Bleecker Street released the first trailer for the upcoming biopic “Colette” on Wednesday.

Keira Knightley stars as the eponymous Parisian novelist struggling through an abusive and exploitative marriage to Henry Gauthier-Villars, played by Dominic West. During their marriage, Gauthier-Villars forced Colette to write her famous Claudine novels under his name, reaping the fame and financial rewards that came with the novels’ success. The footage opens at the outset of their marriage at a lavish dinner party, where one of the attendees remarks, “The wild days are done, eh?”

“On the contrary — the wild days have just begun,” Colette replies, setting the scene for rebellion.

Colette beings recounting her early days ghost writing under her husband’s name. “My name is Claudine,” Knightley’s voiceover says. “I live in Montigny. I should probably not die there.”

But as her works reap more success, particularly with the audience of young women, Colette becomes unsatisfied with her nonexistent bylines.

“You found me when I knew nothing,” her voiceover continues, supplementing a montage of resistance against her abusive husband. “You molded me to your own desires. And you thought that I could never break free. Well, you’re wrong.”

The footage also touches on Colette’s love affair with a woman, which she continued in spite of her husband.
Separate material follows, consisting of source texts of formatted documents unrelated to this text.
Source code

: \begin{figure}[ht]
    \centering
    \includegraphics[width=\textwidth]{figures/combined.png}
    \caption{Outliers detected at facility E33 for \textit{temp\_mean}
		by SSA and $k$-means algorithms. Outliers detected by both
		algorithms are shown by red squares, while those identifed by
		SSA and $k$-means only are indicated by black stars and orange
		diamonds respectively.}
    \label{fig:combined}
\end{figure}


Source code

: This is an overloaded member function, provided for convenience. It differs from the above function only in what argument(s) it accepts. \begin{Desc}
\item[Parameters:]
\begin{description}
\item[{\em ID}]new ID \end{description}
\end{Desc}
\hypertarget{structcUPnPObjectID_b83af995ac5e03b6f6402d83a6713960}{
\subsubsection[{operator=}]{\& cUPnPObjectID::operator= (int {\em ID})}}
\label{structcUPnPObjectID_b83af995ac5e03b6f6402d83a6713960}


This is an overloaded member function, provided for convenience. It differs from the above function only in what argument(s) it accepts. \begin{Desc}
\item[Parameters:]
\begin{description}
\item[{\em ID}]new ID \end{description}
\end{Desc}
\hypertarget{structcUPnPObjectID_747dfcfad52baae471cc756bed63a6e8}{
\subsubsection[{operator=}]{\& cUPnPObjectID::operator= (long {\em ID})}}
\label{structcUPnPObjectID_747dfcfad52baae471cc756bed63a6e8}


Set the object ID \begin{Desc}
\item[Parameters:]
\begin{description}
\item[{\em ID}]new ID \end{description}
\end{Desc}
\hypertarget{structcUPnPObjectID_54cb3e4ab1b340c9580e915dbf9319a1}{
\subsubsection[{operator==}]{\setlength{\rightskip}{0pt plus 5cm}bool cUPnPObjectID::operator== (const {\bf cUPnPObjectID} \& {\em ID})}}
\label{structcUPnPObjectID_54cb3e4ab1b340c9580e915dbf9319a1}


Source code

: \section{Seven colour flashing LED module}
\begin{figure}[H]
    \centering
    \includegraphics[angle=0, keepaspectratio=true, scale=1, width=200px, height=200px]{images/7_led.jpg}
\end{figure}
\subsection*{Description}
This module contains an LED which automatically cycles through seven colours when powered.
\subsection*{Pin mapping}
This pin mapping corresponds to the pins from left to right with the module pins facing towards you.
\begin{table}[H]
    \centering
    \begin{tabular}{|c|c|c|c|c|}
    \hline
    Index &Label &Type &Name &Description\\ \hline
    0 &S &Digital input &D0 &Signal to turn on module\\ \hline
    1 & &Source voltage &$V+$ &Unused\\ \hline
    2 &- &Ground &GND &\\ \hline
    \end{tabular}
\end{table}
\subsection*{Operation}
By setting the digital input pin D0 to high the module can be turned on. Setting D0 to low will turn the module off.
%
While her husband suspects Colette’s infidelity, she assures him his “jealousy is misplaced.”

“It was the wife I was interested in,” she taunts.

Colette ends the trailer on a note of reclamation, finally becoming the author of her own story. “The hand that holds the pen writes history,” she says.

Knightley told Variety for a recent cover story that screenwriter Richard Glazer and director Walsh Westmoreland labored for 15 years to get the film financed. She said the timing of the movie’s release in the midst of the Time’s Up and Me Too movements isn’t coincidental. She said the pic’s plot revolving around Colette’s revolt against her abusive husband and her affair with Marquise de Belbeuf, a notable gender-defying lesbian artist of the time, draws parallels to the stories being told today.

The film premiered at the Sundance Film Festival and is set to hit theaters on Sept. 21.